Müslüman Kadının Kimliği ve Başörtüsü
Özgür-Der Küçükçekmece Şubesinin her düzenlediği bayanlara yönelik seminerlerin ikincisi 13 Aralık 2007 günü gerçekleşti.
Özgür-Der Küçükçekmece Şubesinin her düzenlediği bayanlara yönelik seminerlerin ikincisi 13 Aralık 2007 günü gerçekleşti.
"Müslüman Kadının Kimliği ve Başörtüsü" konulu 2. seminer Özgür-Der Genel Başkanı Hülya Şekerci tarafından anlatıldı.
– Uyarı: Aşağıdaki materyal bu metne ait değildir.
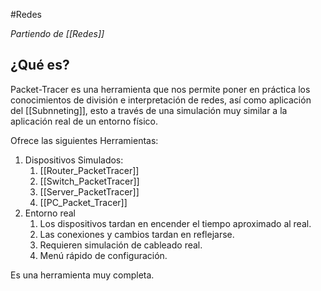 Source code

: #Redes 

*Partiendo de [[Redes]]*

## ¿Qué es?

Packet-Tracer es una herramienta que nos permite poner en práctica los conocimientos de división e interpretación de redes, así como aplicación del [[Subnneting]], esto a través de una simulación muy similar a la aplicación real de un entorno físico.

Ofrece las siguientes Herramientas:

1. Dispositivos Simulados:
	1. [[Router_PacketTracer]]
	2. [[Switch_PacketTracer]]
	3. [[Server_PacketTracer]]
	4. [[PC_Packet_Tracer]]
2. Entorno real
	1. Los dispositivos tardan en encender el tiempo aproximado al real.
	2. Las conexiones y cambios tardan en reflejarse.
	3. Requieren simulación de cableado real.
	4. Menú rápido de configuración.

Es una herramienta muy completa.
Hülya Şekerci konuşmasına önce başörtüsü konusunda genel bilgiler vererek başladı. Başörtüsü Rabbimizin müslüman hanımlara kesin emridir. Oysa yakın geçmişte başörtüsünün kesin emir olmadığını anlatanlar oldu. Nur Suresi 31. ayette başörtüsünün bağlanma şekli ile beraber çok net,açık kesin bir emir olduğunu görüyoruz. Başörtüsü konusu her ne kadar yeniymiş gibi gösterilse de kadim bir evveliyatının olduğu vurgulandı. Yahudilerde, Hristiyanlarda kadınların örtülü olduklarını, Aristokrat hanımların örtüsüz çıkmadığını halen rahibelerin örtüsünde de görüldüğü gibi. Zannedilenin aksine açıklığın tarihinin çok daha yeni olduğu, modern dayatmanın eseri olarak, çağdaşlık adına modalaştığı anlatıldı. Dolayısı ile başörtüsü ayeti islamla gelmiş bir ayet değil, bilakis bu konu ile ilgili bozulmalardan dolayı Ayetin "bir düzenleme" ayeti olduğu önemle vurgulandı. Hülya Şekerci konuşmasına şöyle devam etti:
Neden başörtüsü örtülür?
1) Kadının incitilmemesi için
2) Kadının tanınması için
İncitilmemesi olayı, kadının evi dışındaki tüm olumsuz dış etkenlerden korunması(yabancıların bakışından, rahatsız edici, rencide edici davranışlardan korunmak için ). Tanınması demek de müslüman kadının "kimliği" ile tanınması. Tesettürlü bir hanımefendi sokağa çıktığında "ben müslümanım" diye tebliğ ediyor. Başörtüsü Allah'ı, islamı, islamın emirlerini, doğruları, ahlaksızlığa karşı durmayı hatırlatır. İşte bu önemli hatırlatmaları imajınızla verdiğiniz için yasakçılar bu kimliğe karşı mücadele ediyor. "Başörtüsü kimliğimizdir". Bu kimlik bizi birçok şeyden korur. Başörtüsü islami kimliği temsil ettiği için, kişi üzerinde bir otokontrol oluşturur. Ve örtü kişiyi aslında özgürleştirir. Açık kadın topluma kadın kimliği ile katıldığı için cinsiyet ön plana çıkar. Oysa müslüman bir kadın örtüsü ile, önce kadın değil inanmış müslüman olarak topluma katılıyor. İslam başörtüsü ile bitmez. Nur Suresi 31. ayette gözlerimizi, bakışımızı da korumamız isteniyor. Namahreme karşı seslerin inceltilip kulağa çekici bir tarzda konuşulması da tesettüre tersdir. Ayakkabıların çok dikkat çekecek şekilde sesli vücut da bununla uyumlu cazibeli hale geliyorsa tesettüre bağdaşmaz. Her halimizle teşhirden uzak olmalıyız. Bütün bunlarla beraber ve asıl önemlisi "Takva örtüsü" dür. Takva Allah'a karşı sorumluluk bilincinde olmaktır. Örtüde takva bilincine sahip olmak gerekir. Şekil ve öz arasında bir ilişki vardır, bu ilişkiye dikkat etmeliyiz.
Seminer Hülya hanımın soruları cevaplandırması ile sona erdi.